Bun ditches Zig for Rust with help from Claude Fable 5, writes over a million lines of code in 11 days
Bun has been fully rewritten from Zig to Rust to improve reliability and eliminate persistent memory errors. Anthropic's pre-release Claude Fable 5 performed the majority of the refactoring work across 64 parallel instances. The project involved generating over one million lines of code in just 11 days, costing approximately $165,000 in API fees. The rewrite resulted in Bun v1.4.0 fixing 128 bugs and achieving a 2-5% performance increase. The acquisition of Bun by Anthropic in December 2025 faci
Analysis
TL;DR
- Bun has been fully rewritten from Zig to Rust to improve reliability and eliminate persistent memory errors.
- Anthropic's pre-release Claude Fable 5 performed the majority of the refactoring work across 64 parallel instances.
- The project involved generating over one million lines of code in just 11 days, costing approximately $165,000 in API fees.
- The rewrite resulted in Bun v1.4.0 fixing 128 bugs and achieving a 2-5% performance increase.

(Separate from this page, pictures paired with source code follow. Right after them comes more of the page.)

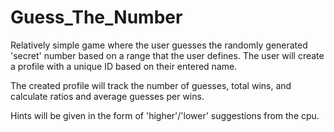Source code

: # Guess_The_Number

Relatively simple game where the user guesses the randomly generated 'secret' number based on a range that the user defines. The user will create a profile with a unique ID based on their entered
name. 

The created profile will track the number of guesses, total wins, and calculate ratios and average guesses per wins.

Hints will be given in the form of 'higher'/'lower' suggestions from the cpu. 
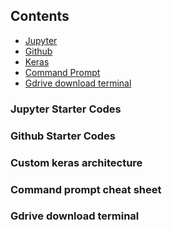 ## Contents
* [Jupyter](#jupyter-starter-codes)
* [Github](#github-starter-codes)
* [Keras](#custom-keras-architecture)
* [Command Prompt](#command-prompt-cheat-sheet)
* [Gdrive download terminal](#gdrive-download-terminal)


### Jupyter Starter Codes
<script src="https://gist.github.com/rs9899/be0a2828502b4e56a93e15ff61b73f0f.js"></script>

### Github Starter Codes
<script src="https://gist.github.com/rs9899/72d0d3b4d0f3df87f9ca2b02b0bdaa7a.js"></script>

### Custom keras architecture
<script src="https://gist.github.com/rs9899/178e0a324335cdaf71d76a965c848547.js"></script>

### Command prompt cheat sheet
<script src="https://gist.github.com/rs9899/cecf5b1b5924014e9a2087a9bfd23e75.js"></script>

### Gdrive download terminal
<script src="https://gist.github.com/rs9899/e34eaf7acde3dda0b787d276e72601d2.js"></script>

- The acquisition of Bun by Anthropic in December 2025 facilitated this large-scale AI-assisted development initiative.
Why It Matters
This case study demonstrates the viability of using advanced LLMs for massive-scale, complex codebase refactoring, significantly reducing human engineering hours from an estimated year to just 11 days. It highlights a new economic model for software development where high API costs are offset by drastic reductions in labor time and improved code stability. For the industry, it signals a shift toward AI-native development workflows where models act as primary engineers for foundational infrastructure.
Technical Details
- Language Migration: The core engine was migrated from Zig to Rust to leverage Rust’s compile-time memory safety features, addressing the reliability issues encountered with Zig.
- AI Infrastructure: Utilized 64 parallel instances of Claude Fable 5 running concurrently for 11 days to handle the volume of code generation and modification.
- Scale of Output: The AI agents wrote over one million lines of code, resulting in the correction of 128 specific bugs within the new build.
- Performance Metrics: The Rust-based Bun v1.4.0 canary release demonstrated a 2-5% speed improvement over the previous Zig-based version.
- Cost Analysis: The total cost for the AI-driven refactoring was approximately $165,000, primarily attributed to API usage for the pre-release model.
Industry Insight
- Economic Viability of AI Refactoring: Organizations should evaluate the cost-benefit ratio of using LLMs for legacy code migration; while API costs are significant, they may be lower than the opportunity cost of human engineering teams working on non-core refactoring tasks.
- Strategic Acquisitions for AI Integration: The acquisition of Bun by Anthropic suggests a trend where AI companies acquire established tools to create closed-loop ecosystems, allowing for deeper integration of their models into critical developer infrastructure.
- Reliability Over Raw Speed: The decision to switch languages was driven by reliability (memory safety) rather than raw performance, indicating that future AI-assisted development will prioritize robustness and maintainability alongside speed.
Disclaimer: The above content is generated by AI and is for reference only.